The next thing I knew, we heard a trio of voices singing:

We were both young when I first saw you
I close my eyes
And the flashback starts
I’m standing there

On a balcony in summer air

You were Romeo, you were throwing pebbles

And my daddy said stay away from Juliet

And I was crying on the staircase

Begging you please don’t go, and I said

Romeo take me somewhere we can be alone

I’ll be waiting all there’s left to do is run
You’ll be the prince and I’ll be the princess
It’s a love story baby just say yes

Then there was silence. We looked at each other,  smiled, and laughed softly. Then, coming from higher on the rock, a teenage boy called out, “that one is for YOU!” I looked at Mitch. “Are they talking to us?” I said. He shook his head yes.  So, after we clapped, I called out, “that was great – what’s next?” And the next song began…

I could stay awake just to hear you breathing
Watch you smile while you are sleeping
While you’re far away and dreaming
I could spend my life in this sweet surrender
I could stay lost in this moment forever
Where every moment spent with you is a moment I treasure

Don’t want to close my eyes
I don’t want to fall asleep
Cause I’d miss you babe
And I don’t want to miss a thing
Cause even when I dream of you
The sweetest dream will never do
I’d still miss you babe
And I don’t want to miss a thing

Mitch leaned over to me and said, “you do realize those are teenage boys…” I nodded my head. “When I was their age, I would have yelled – HEY, WHY DON’T YOU GET A ROOM? And, here they are, singing to us?” I smiled. I was stunned but loving having my mind taken off of my fear of falling and moved to this brilliant once-in-a-lifetime moment.

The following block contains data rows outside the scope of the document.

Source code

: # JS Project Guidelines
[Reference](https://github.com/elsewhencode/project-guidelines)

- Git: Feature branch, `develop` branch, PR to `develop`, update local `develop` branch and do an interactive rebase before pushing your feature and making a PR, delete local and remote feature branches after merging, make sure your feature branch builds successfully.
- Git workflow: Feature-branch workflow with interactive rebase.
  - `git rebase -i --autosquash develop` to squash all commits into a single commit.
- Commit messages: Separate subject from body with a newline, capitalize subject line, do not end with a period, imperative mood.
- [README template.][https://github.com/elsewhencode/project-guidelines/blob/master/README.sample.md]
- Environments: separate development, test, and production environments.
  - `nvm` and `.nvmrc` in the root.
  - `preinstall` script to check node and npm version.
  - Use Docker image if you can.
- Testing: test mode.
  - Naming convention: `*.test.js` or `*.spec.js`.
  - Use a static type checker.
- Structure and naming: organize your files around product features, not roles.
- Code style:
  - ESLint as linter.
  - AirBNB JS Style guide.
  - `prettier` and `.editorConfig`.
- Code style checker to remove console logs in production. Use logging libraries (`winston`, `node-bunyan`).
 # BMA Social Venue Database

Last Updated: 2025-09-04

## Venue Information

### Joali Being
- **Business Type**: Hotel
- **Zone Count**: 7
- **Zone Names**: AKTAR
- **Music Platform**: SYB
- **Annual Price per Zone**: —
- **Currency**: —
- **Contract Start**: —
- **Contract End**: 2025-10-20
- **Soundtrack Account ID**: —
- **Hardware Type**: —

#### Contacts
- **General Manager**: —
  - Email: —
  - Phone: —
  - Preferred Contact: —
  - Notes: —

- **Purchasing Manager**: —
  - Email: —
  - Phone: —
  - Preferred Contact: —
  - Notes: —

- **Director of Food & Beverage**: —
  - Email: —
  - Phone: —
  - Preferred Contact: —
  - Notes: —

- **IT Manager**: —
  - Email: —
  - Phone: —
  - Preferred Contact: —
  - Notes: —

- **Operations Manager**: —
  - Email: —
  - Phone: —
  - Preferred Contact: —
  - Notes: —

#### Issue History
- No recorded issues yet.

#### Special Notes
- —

“What else do you know?” I asked the boys.  They chatted amongst themselves for a minute and then began…

Just a small town girl
Livin’ in a lonely world
She took the midnight train
Goin’ anywhere
Just a city boy
Born and raised in South Detroit
He took the midnight train
Goin’ anywhere

Don’t stop believin’
Hold on to the feelin’
Streetlights, people
Don’t stop believin’
Hold on to the feelin’
Streetlights, people

It was an incredible moment. After that, I heard those songs what seemed like daily. Mitch called me up once to share in the excitement that he had heard them in the same order on the radio. It was special. And, it was an experience I knew we’d never forget.

Shortly after our enchanted serenade, Mitch and I embarked on the challenging conversation encompassing the role our individual faiths play in our lives. We decided that our long term priorities were not aligned in this way, among others. When we reflected on the songs sung to us, we decided that Love Story summed up the happy beginnings of our deciding to date each other initially. Don’t Want to Miss a Thing signified where we were the day we went to Enchanted Rock, treasuring our time together, every second, since we probably both knew that our relationship would not sustain. We decided that Don’t Stop Believing could either refer to our religious faiths, telling us not to give up on finding someone who could be our partners in that area, OR, it could refer to not to stop believing that we would find what we’re looking for, regardless of faith. I think Mitch and I both realized that we enjoyed each other’s company immensely but, regardless of religion, we were not a match.